So I wrote about a princess named Joanna who went out to find a cure for her grandfather’s cancer.

From my beginnings, my writing has been a tool to explore what’s happening in my life and the world around me, although my stories aren’t technically autobiographical. I write about third-culture children, sports, my beloved city of Rosario, life in small-town Utah, spirituality, etc.

Writing has always been a part of my life, but I never thought I could one day be a writer. I left Argentina at age nineteen to attend Brigham Young University, where I majored in International Economy. But during those years, I learned Portuguese and eventually became a translator. I devoured books from the library. When my children were born, I savored the books I didn’t have in my childhood (like Where the Wild Things Are, Ferdinand, and Good Night Moon, among others).

When my own stories started taking full possession of me, and I couldn’t go another day without telling them, I started writing. After the birth of my fourth child, I decided that I wanted to share my writing with the world. I rolled up my literal sleeves and started my writing apprenticeship.

LKL: Before VCFA, what types of self-directed activities or writing classes did you utilize to develop your craft?

Yamile: NaNoWriMo was the catalyst that sent the proverbial writing stone rolling for me. I was very active in the blogging community, and on November 6th, 2007, I read a casual comment about a novel-writing challenge. I headed over to the NaNoWriMo website, signed up, and started writing a story that had been germinating in my mind for a while and I hadn’t even noticed. The euphoria of typing The End is addictive, and after the first time, I couldn’t stop.

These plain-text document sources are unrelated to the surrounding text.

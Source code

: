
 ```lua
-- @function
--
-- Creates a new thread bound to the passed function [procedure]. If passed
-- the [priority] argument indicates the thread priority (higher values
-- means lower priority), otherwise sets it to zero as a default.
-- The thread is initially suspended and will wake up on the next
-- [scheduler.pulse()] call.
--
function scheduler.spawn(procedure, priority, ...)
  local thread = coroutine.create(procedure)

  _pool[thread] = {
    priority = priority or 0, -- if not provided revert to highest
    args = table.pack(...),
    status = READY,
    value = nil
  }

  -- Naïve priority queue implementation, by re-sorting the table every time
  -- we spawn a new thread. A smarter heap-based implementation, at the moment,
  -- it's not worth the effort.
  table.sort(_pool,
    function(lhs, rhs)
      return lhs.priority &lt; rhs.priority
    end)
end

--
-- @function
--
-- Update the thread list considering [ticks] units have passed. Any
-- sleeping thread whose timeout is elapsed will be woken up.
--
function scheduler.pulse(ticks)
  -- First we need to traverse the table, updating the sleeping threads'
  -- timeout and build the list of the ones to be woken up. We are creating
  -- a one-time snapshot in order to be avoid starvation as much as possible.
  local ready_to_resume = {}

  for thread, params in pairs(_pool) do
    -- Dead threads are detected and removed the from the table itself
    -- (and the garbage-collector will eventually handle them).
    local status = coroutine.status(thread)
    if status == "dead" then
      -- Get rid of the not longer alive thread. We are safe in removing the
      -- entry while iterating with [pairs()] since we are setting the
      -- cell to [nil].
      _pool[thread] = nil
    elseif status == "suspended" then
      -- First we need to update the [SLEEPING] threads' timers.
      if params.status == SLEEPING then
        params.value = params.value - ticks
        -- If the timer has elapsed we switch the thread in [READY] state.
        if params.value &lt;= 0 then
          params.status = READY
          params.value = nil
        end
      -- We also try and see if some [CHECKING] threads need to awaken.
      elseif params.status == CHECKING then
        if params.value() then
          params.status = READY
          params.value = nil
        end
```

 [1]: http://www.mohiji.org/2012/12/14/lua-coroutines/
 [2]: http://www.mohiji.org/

I wrote every day and learned there was much more to writing than pouring words on the page. I found books on self-editing, story structure, character development, and eventually, the publishing industry. With the help of my critique group (the Sharks and Pebbles, whose name originated from this spoof), finished a manuscript and queried it without apparent success. Some agents who rejected my piece were very encouraging, and that was all I needed to stay motivated.

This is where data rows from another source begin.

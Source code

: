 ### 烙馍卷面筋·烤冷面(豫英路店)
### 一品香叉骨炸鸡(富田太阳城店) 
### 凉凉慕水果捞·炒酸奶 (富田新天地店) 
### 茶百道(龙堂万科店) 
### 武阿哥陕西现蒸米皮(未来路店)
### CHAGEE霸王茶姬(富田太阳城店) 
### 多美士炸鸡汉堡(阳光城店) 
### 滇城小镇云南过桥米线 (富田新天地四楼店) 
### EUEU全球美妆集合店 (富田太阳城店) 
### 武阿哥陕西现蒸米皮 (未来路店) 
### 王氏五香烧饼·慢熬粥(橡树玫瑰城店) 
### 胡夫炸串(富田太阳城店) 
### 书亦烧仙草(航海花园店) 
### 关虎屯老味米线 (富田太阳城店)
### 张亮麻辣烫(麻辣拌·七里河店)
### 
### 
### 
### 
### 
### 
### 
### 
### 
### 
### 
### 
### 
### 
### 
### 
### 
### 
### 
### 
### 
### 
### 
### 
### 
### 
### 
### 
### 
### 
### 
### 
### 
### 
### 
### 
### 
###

I attended my first writers conference, LDS Storymakers, which is the largest writing conference in Utah, and entered the first-chapter contest. My entry won the first place in the Young Adult category, which told me I was on the right track.

I also attended the Writing and Illustrating for Young Readers conference and workshop, organized and directed by VCFA alumna and award-winning author Carol Lynch Williams, and my life changed forever. At WIFYR I workshopped with Ann Dee Ellis, Martine Leavitt, and Cynthia Leitich-Smith. After savoring this yearly feast on craft and art, I wanted more. I knew Martine and Cynthia taught at VCFA, and when my fifth child was one-year-old (and in my mind, capable of surviving without me during the ten-day residency periods), I applied to the program.

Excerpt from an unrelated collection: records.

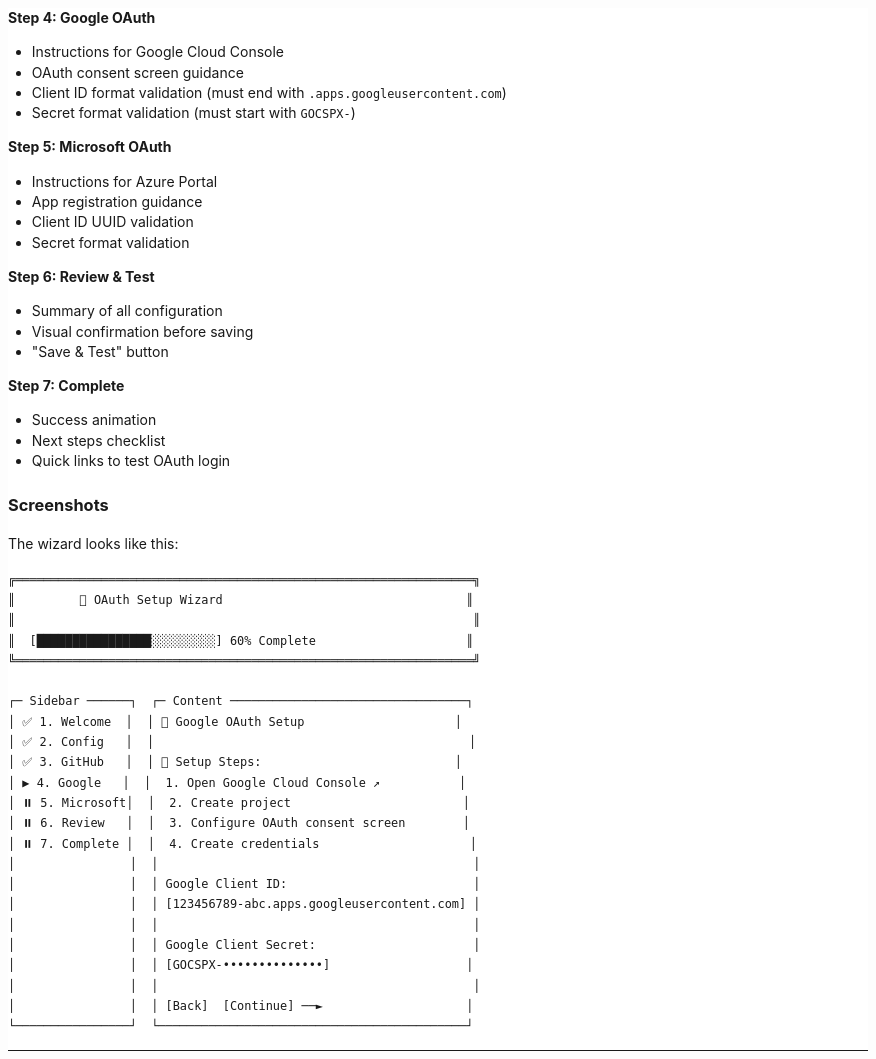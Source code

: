 **Step 4: Google OAuth**
- Instructions for Google Cloud Console
- OAuth consent screen guidance
- Client ID format validation (must end with `.apps.googleusercontent.com`)
- Secret format validation (must start with `GOCSPX-`)

**Step 5: Microsoft OAuth**
- Instructions for Azure Portal
- App registration guidance
- Client ID UUID validation
- Secret format validation

**Step 6: Review & Test**
- Summary of all configuration
- Visual confirmation before saving
- "Save & Test" button

**Step 7: Complete**
- Success animation
- Next steps checklist
- Quick links to test OAuth login

### Screenshots

The wizard looks like this:

```
╔════════════════════════════════════════════════════════════════╗
║         🔐 OAuth Setup Wizard                                  ║
║                                                                ║
║  [████████████████░░░░░░░░░] 60% Complete                     ║
╚════════════════════════════════════════════════════════════════╝

┌─ Sidebar ──────┐  ┌─ Content ─────────────────────────────────┐
│ ✅ 1. Welcome  │  │ 🔵 Google OAuth Setup                     │
│ ✅ 2. Config   │  │                                            │
│ ✅ 3. GitHub   │  │ 📝 Setup Steps:                           │
│ ▶️ 4. Google   │  │  1. Open Google Cloud Console ↗           │
│ ⏸️ 5. Microsoft│  │  2. Create project                        │
│ ⏸️ 6. Review   │  │  3. Configure OAuth consent screen        │
│ ⏸️ 7. Complete │  │  4. Create credentials                     │
│                │  │                                            │
│                │  │ Google Client ID:                          │
│                │  │ [123456789-abc.apps.googleusercontent.com] │
│                │  │                                            │
│                │  │ Google Client Secret:                      │
│                │  │ [GOCSPX-••••••••••••••]                   │
│                │  │                                            │
│                │  │ [Back]  [Continue] ──►                    │
└────────────────┘  └───────────────────────────────────────────┘
```

---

LKL: Please share about your experiences with your MFA, starting with the decision to apply. How did you choose VCFA? What are some of the factors you would recommend for other writers to consider?

Yamile: I had looked into VCFA for years, but my four children were very young, my husband had (and still has) a very demanding job, and I didn’t think I had the skills required for such an intensive program. I perused the website nightly, and when I turned to the Acknowledgements page of a favorite book and read the author’s dedication and/or gratitude to VCFA, and its faculty and student body, my desire to apply intensified.

One day I realized that time kept going, and that my children were growing up quickly. If I wanted to pursue advanced education, now was the time. Fortunately, my husband was very encouraging. After all, I had supported him when he pursued his MBA degree and as he advanced in his career. Armed with my family’s support, I applied. When the acceptance letter arrived, I was thrilled.

LKL: Take us into the world of an MFA student. What were some of the turning points or eureka moments for you as a writer?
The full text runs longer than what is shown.